HCoVs induced cross-reactive T cells to SARS-CoV-2

The presence of cross-reactive T cells in a small portion of SARS-CoV-2 unexposed individuals with pre-existing immunity to HCoVs has recently been documented5. We have shown that older adult subjects displayed a lower frequency of HCoV-NL63 and OC43 specific T cells as compared to young adult study subjects. Therefore, we investigated the presence of SARS-CoV-2 cross-reactive T cells in young and older subjects using the IFN-γ ELISpot assay. Due to its sensitivity, the ELISpot can detect very low frequencies of antigen-specific T cells that are difficult to detect with other methods, including flow cytometry. The PBMCs of ten high-responders (5 young and 5 older adults), the same used to characterize the T cell immunity to HCoV, and nine non-responders (NR) (4 young and 5 older adults) were stimulated with rS protein and peptide pools spanning the entire sequence of SARS-CoV-2 S, M and N proteins. The S protein peptides were divided into two pools spanning the N-terminal (S1; 1–673 aa residues) and C-terminal (S2; 633–1273 aa residues) domains. Stimulation of PBMCs with the SARS-CoV-2 rS protein gave a positive response in one out of the five older adults and two out of the five young adult subjects tested (Fig. 3a). Similar results were obtained using the S1 peptide pool, although the magnitude of the response was higher than observed with the rS protein. Interestingly, stimulation with the S2 peptide pool, showed a positive response in four and one out of the five young adult and older adult subjects, respectively (median 22 vs 9 SFC/106 PBMCs). Compared to the S1 region, the S2 region of SARS CoV-2 S protein displays a higher degree of sequence homology with HCoVs, which could explain the higher degree of T cell cross-reactivity (Fig. 3a,b). In this respect, we have identified a region in the S2 domain, corresponding to the heptad repeat 1 (HR1), with more than 50% homology between SARS-CoV-2 and HCoVs NL63 and OC43 (Fig. 3b).

Figure 3.

Figure 3

SARS-CoV-2 S, M and N protein cross-reactive T cells in high-responders. PBMCs from 5 young (red dot) and 5 older (black dot) adults high-responders, were cultured in the presence of (a) SARS-CoV-2 recombinant Spike protein (2.5 µg/ml) or S1 and S2 peptide pools (1 µg/ml each peptide); (c) N and M peptide pools (1 µg/ml each peptide) and frequency of IFN-γ producing T cells measured by ELISpot. Data were background-subtracted and expressed as SFC/106 PBMCs. Each dot represents a single subject and columns the median. Percentage of amino acids homology between the SARS-CoV-2 and HCoV NL63 and OC43 for: (b) S1, S2 and heptad repeat 1 (HR1), (d) M and N.

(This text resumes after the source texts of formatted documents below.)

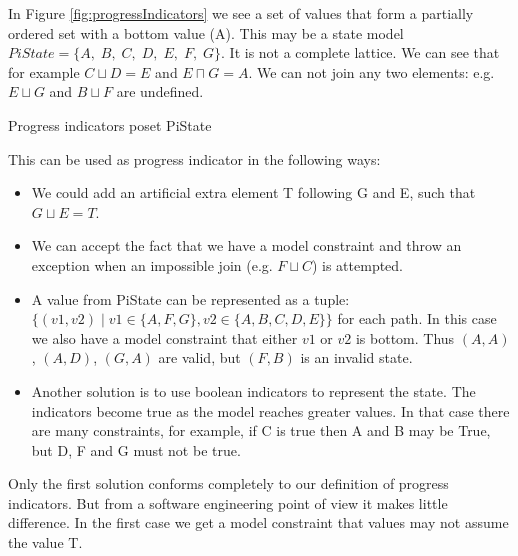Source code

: In Figure \ref{fig:progressIndicators} we see a set of values that form a partially ordered set with a bottom value (A).
This may be a state model $\mathit{PiState = \{A, \; B, \; C, \; D, \; E, \; F, \; G\}}$.  
It is not a complete lattice. We can see that for example $C \sqcup D = E$ and $E \sqcap G = A$.
We can not join any two elements: e.g. $E \sqcup G$ and $B \sqcup F$ are undefined. 
 
 


\begin{Figure}
\caption{Progress indicators poset PiState}\label{fig:progressIndicators}
\end{Figure}

This can be used as progress indicator in the following ways:
\begin{itemize}
\item We could add an artificial extra element T following G and E, such that $ G \sqcup E = T$.
\item We can accept the fact that we have a model constraint and throw an exception when an impossible join (e.g. $F \sqcup C$) is attempted.
\item A value from PiState can be represented as a tuple: $\{(v1,v2) \mid v1 \in \{A, F, G\} , v2 \in \{ A,B,C,D,E\}\} $ for each path. 
In this case we also have a model constraint  that either $v1$ or $v2$ is bottom.
Thus $(A,A)$,  $(A,D)$, $(G, A)$ are valid, but $(F,B)$ is an invalid state. 
\item Another solution is to use boolean indicators to represent the state.
The indicators become true as the model reaches greater values.
In that case there are many constraints, for example,  if C is true then A and B may be True, but D, F and G must not be true.
\end{itemize}
Only the first solution conforms completely to our definition of progress indicators.
But from a software engineering point of view it makes little difference.
In the first case we get a model constraint that values may not assume the value T.

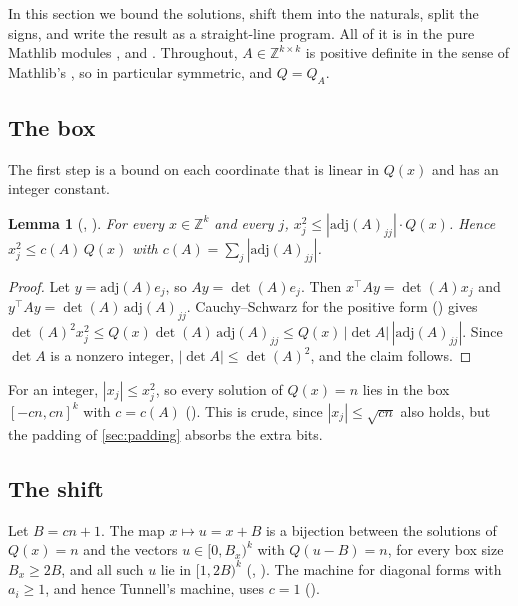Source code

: \documentclass[10pt]{amsart}
\theoremstyle{plain}
\newtheorem{lemma}[theorem]{Lemma}
\theoremstyle{definition}
\theoremstyle{remark}
\numberwithin{equation}{section}
\newcommand{\Z}{\mathbb{Z}}
\begin{document}
In this section we bound the solutions, shift them into the naturals, split the signs, and write the
result as a straight-line program. All of it is in the pure Mathlib modules , 
and . Throughout, $A\in\Z^{k\times k}$ is positive definite in the sense of Mathlib's
, so in particular symmetric, and $Q=Q_A$.

\subsection{The box}
The first step is a bound on each coordinate that is linear in $Q(x)$ and has an integer constant.

\begin{lemma}[, ]\label{lem:box}
For every $x\in\Z^k$ and every $j$, $x_j^2\le|\mathrm{adj}(A)_{jj}|\cdot Q(x)$. Hence $x_j^2\le c(A)\,Q(x)$
with $c(A)=\sum_j|\mathrm{adj}(A)_{jj}|$.
\end{lemma}

\begin{proof}
Let $y=\mathrm{adj}(A)e_j$, so $Ay=\det(A)e_j$. Then $x^{\top}Ay=\det(A)x_j$ and
$y^{\top}Ay=\det(A)\,\mathrm{adj}(A)_{jj}$. Cauchy--Schwarz for the positive form () gives
$\det(A)^2x_j^2\le Q(x)\det(A)\,\mathrm{adj}(A)_{jj}\le Q(x)\,|\det A|\,|\mathrm{adj}(A)_{jj}|$. Since
$\det A$ is a nonzero integer, $|\det A|\le\det(A)^2$, and the claim follows.
\end{proof}

\noindent For an integer, $|x_j|\le x_j^2$, so every solution of $Q(x)=n$ lies in the box $[-cn,cn]^k$ with
$c=c(A)$ (). This is crude, since $|x_j|\le\sqrt{cn}$ also holds, but the padding of
\cref{sec:padding} absorbs the extra bits.

\subsection{The shift}
Let $B=cn+1$. The map $x\mapsto u=x+B$ is a bijection between the solutions of $Q(x)=n$ and the vectors
$u\in[0,B_x)^k$ with $Q(u-B)=n$, for every box size $B_x\ge2B$, and all such $u$ lie in $[1,2B)^k$
(, ). The machine for diagonal forms with $a_i\ge1$, and hence
Tunnell's machine, uses $c=1$ ().
\end{document}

We also examined the reactivity with SARS-CoV-2 M and N proteins, using peptide pools (Fig. 3c). Using PBMCs of HR young and older adult subjects, we detected SARS-CoV-2 M- (35 and 10 SFC/106 PBMCs in young and older adults respectively) and N- (37 and 9 SFC/106 PBMCs in young and older adults, respectively) protein-specific T cells (Fig. 3c). The HCoV OC43 exhibited a higher amino acid sequence homology with SARS-CoV-2 M and N (38.6% and 33% for M and N, respectively) than NL63 HCoV (27.9% and 25.1% for M and N, respectively) (Fig. 3d).

PBMCs from nine non-responding (NR) study subjects (4 young and 5 older adults) that tested negative in the IFN-γ ELISpot assay upon stimulation with HCoVs NL63 and OC43, did not respond to the SARS-CoV-2 rS protein. One subject out of the nine showed a low response to the S1 peptide pool, with a frequency slightly above the cut-off (Fig. 4a). The response to the M and N peptide pools in these selected NR study subjects was not detectable or very low (Fig. 4b). One older adult NR subject however displayed a high response to the SARS-CoV-2 M peptide pool (> 1000 SFU/106 PBMCs).

Figure 4.

Figure 4

SARS-CoV-2 S, M and N protein cross-reactive T cells in non-responders. PBMCs from 4 young (red dot) and 5 older (black dot) adults NR, were cultured in the presence of (a) SARS-CoV-2 recombinant Spike protein (2.5 µg/ml) or S1 and S2 peptide pools (1 µg/ml); (b) N and M peptide pools (1 µg/ml each peptide) and frequency of IFN-γ producing T cells measured by ELISpot. Data were background subtracted and expressed as SFC/106 PBMCs. Each dot represents a single subject and columns the median.

Our data confirm the presence of cross-reactive T cells to SARS-CoV-2 in study subjects unexposed to the newly emerging coronavirus but with pre-existing immunity to the HCoVs NL63 and OC43. Of special interest, the frequency of HCoV- specific T cells in older adults was significantly lower than in young adults suggesting that also the frequency of SARS-CoV-2 cross-reactive T cells is lower in this age group.

Discussion

Our study demonstrates that the frequency of T cells specific for HCoVs is lower in older adults compared to young adults and consequently, pre-existing cross-reactive cell mediated immunity to the newly emerged SARS-CoV-2 is impaired in this age group. The lack of this cross-reactive cell mediated immunity may partially explain the severe course of disease upon infection with SARS-CoV-2 in older adults, which often has a fatal outcome in this age group.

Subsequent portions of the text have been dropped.